By Nav Persaud and Steve Morgan
After coining the term “caremongering” during the COVID-19 pandemic, Canadians have shown each other, and the world, that it’s possible to work together to collectively ensure that everyone’s needs are adequately met. Communities are rallying to support neighbours and strangers alike. Celebrities are raising millions of dollars for charities.
But some problems are too big for community mobilization, which is why robust public policies are still needed to support all Canadians during and after this crisis.
One such policy would be the creation of a national pharmacare program. Since the 1960s, five separate national commissions have recommended that medically necessary prescription drugs be included in Canada’s universal public-health insurance system. Just last year, Prime Minister Justin Trudeau’s Advisory Council on the Implementation of National Pharmacare produced an evidence-based and practical implementation plan that would begin this year.

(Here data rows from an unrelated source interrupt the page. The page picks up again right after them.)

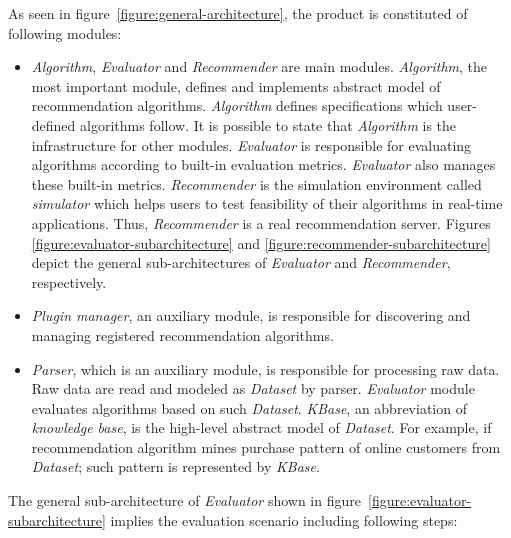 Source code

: \documentclass[a4paper,twoside]{article}
\begin{document}
As seen in figure~\ref{figure:general-architecture}, the product is constituted of following modules:
\begin{itemize}
\item \textit{Algorithm}, \textit{Evaluator} and \textit{Recommender} are main modules. \textit{Algorithm}, the most important module, defines and implements abstract model of recommendation algorithms. \textit{Algorithm} defines specifications which user-defined algorithms follow. It is possible to state that \textit{Algorithm} is the infrastructure for other modules. \textit{Evaluator} is responsible for evaluating algorithms according to built-in evaluation metrics. \textit{Evaluator} also manages these built-in metrics. \textit{Recommender} is the simulation environment called \textit{simulator} which helps users to test feasibility of their algorithms in real-time applications. Thus, \textit{Recommender} is a real recommendation server. Figures \ref{figure:evaluator-subarchitecture} and \ref{figure:recommender-subarchitecture} depict the general sub-architectures of \textit{Evaluator} and \textit{Recommender}, respectively.
\item \textit{Plugin manager}, an auxiliary module, is responsible for discovering and managing registered recommendation algorithms.
\item \textit{Parser}, which is an auxiliary module, is responsible for processing raw data. Raw data are read and modeled as \textit{Dataset} by parser. \textit{Evaluator} module evaluates algorithms based on such \textit{Dataset}. \textit{KBase}, an abbreviation of \textit{knowledge base}, is the high-level abstract model of \textit{Dataset}. For example, if recommendation algorithm mines purchase pattern of online customers from \textit{Dataset}; such pattern is represented by \textit{KBase}.
\end{itemize}
The general sub-architecture of \textit{Evaluator} shown in figure~\ref{figure:evaluator-subarchitecture} implies the evaluation scenario including following steps:
\end{document}
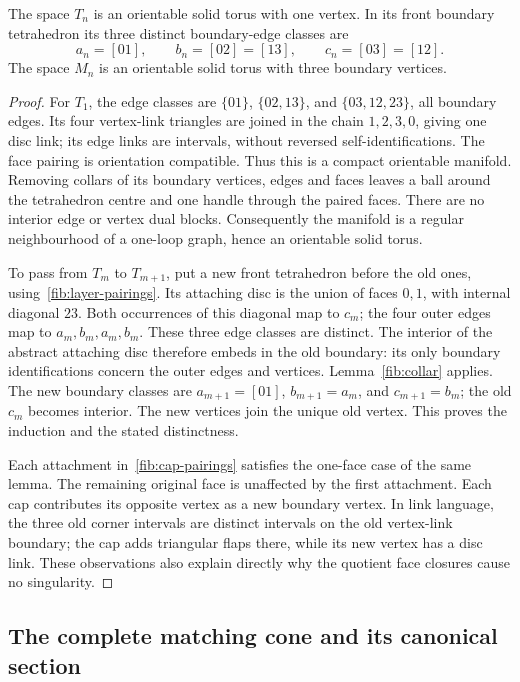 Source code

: \begin{proposition}
\label{fib:solid-torus}
The space \(T_n\) is an orientable solid torus with one vertex.  In its
front boundary tetrahedron its three distinct boundary-edge classes are
\[
 a_n=[01],\qquad b_n=[02]=[13],\qquad c_n=[03]=[12].
\]
The space \(M_n\) is an orientable solid torus with three boundary
vertices.
\end{proposition}
\begin{proof}
For \(T_1\), the edge classes are
\(\{01\}\), \(\{02,13\}\), and \(\{03,12,23\}\), all boundary
edges.  Its four vertex-link triangles are joined in the chain
\(1,2,3,0\), giving one disc link; its edge links are intervals, without
reversed self-identifications.  The face pairing is orientation compatible.
Thus this is a compact orientable manifold.  Removing collars of its
boundary vertices, edges and faces leaves a ball around the tetrahedron
centre and one handle through the paired faces.  There are no interior
edge or vertex dual blocks.  Consequently the manifold is a regular
neighbourhood of a one-loop graph, hence an orientable solid torus.

To pass from \(T_m\) to \(T_{m+1}\), put a new front tetrahedron before
the old ones, using~\eqref{fib:layer-pairings}.  Its attaching disc is
the union of faces \(0,1\), with internal diagonal \(23\).  Both
occurrences of this diagonal map to \(c_m\); the four outer edges map
to \(a_m,b_m,a_m,b_m\).  These three edge classes are distinct.
The interior of the abstract attaching disc therefore embeds in the old
boundary: its only boundary identifications concern the outer edges and
vertices.  Lemma~\ref{fib:collar} applies.  The new boundary classes are
\(a_{m+1}=[01]\), \(b_{m+1}=a_m\), and \(c_{m+1}=b_m\);
the old \(c_m\) becomes interior.  The new vertices join the unique
old vertex.  This proves the induction and the stated distinctness.

Each attachment in~\eqref{fib:cap-pairings} satisfies the one-face case
of the same lemma.  The remaining original face is unaffected by the
first attachment.  Each cap contributes its opposite vertex as a new
boundary vertex.  In link language, the three old corner intervals are
distinct intervals on the old vertex-link boundary; the cap adds triangular
flaps there, while its new vertex has a disc link.  These observations
also explain directly why the quotient face closures cause no singularity.
\end{proof}

\subsection{The complete matching cone and its canonical section}
\label{fib:matching}

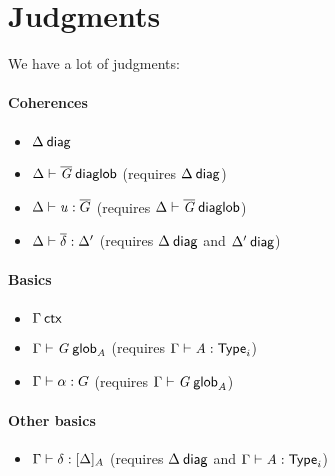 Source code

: \newcommand\diagbase[0]{\ensuremath{\mathord{*}}}
\newcommand\interpdiag[2]{\ensuremath{[ #1 ]_{#2}}}

\section{Judgments}

We have a lot of judgments:

\paragraph{Coherences}

\begin{itemize}
\item $\wfdiag{\Delta}$
\item $\wfdiaglob{\Delta}{\diag G}$ (requires $\wfdiag{\Delta}$)
\item $\ofdiaglob{\Delta}{u}{\diag G}$ (requires $\wfdiaglob{\Delta}{\diag G}$)
\item $\substdiaglob{\Delta}{\diag \delta}{\Delta'}$ (requires $\wfdiag{\Delta}$
  and $\wfdiag{\Delta'}$)
\end{itemize}

\paragraph{Basics}

\begin{itemize}
\item $\wfctx{\Gamma}$
\item $\wfglob{\Gamma}{G}{}{A}$ (requires $\ofglob{\Gamma}{A}{\typ{i}}$)
\item $\ofglob{\Gamma}{\alpha}{G}$ (requires $\wfglob{\Gamma}{G}{}{A}$)
\end{itemize}

\paragraph{Other basics}

\begin{itemize}
\item $\ofinterp{\Gamma}{\delta}{\Delta}{A}$ (requires $\wfdiag{\Delta}$ and
  $\wftype{\Gamma}{A}$)
\end{itemize}


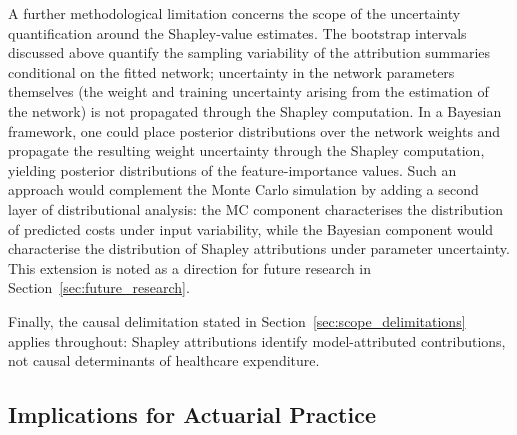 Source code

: A further methodological limitation concerns the scope of the
uncertainty quantification around the Shapley-value estimates.  The
bootstrap intervals discussed above quantify the sampling variability
of the attribution summaries conditional on the fitted network;
uncertainty in the network parameters themselves (the weight and
training uncertainty arising from the estimation of the network) is
not propagated through the Shapley computation.  In a
Bayesian framework, one could place posterior distributions over the
network weights and propagate the resulting weight uncertainty through the
Shapley computation, yielding posterior distributions of the
feature-importance values.  Such an approach would complement the Monte
Carlo simulation by adding a second layer of distributional analysis:
the MC component characterises the distribution of predicted
costs under input variability, while the Bayesian component would
characterise the distribution of Shapley attributions under parameter
uncertainty.  This extension is noted as a direction for future research
in Section~\ref{sec:future_research}.

Finally, the causal delimitation stated in
Section~\ref{sec:scope_delimitations} applies throughout: Shapley
attributions identify model-attributed contributions, not causal
determinants of healthcare expenditure.


\subsection{Implications for Actuarial Practice}
\label{sec:implications}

Some might question whether Canada can afford national pharmacare in the wake of the COVID-19 pandemic as governments face massive deficits, but the case for such a program has never been stronger. Canada’s current patchwork of private and public drug plans wastes billions of dollars each year.
For every citizen, we spend at least 50 per cent more on pharmaceuticals than countries with universal single-payer pharmacare systems (for example, Britain). These other countries do not save money by using fewer medicines than we do – their collective purchasing power yields lower drug prices for brand-name and generic drugs. Canada could do this, too, while improving access to medicines at the same time.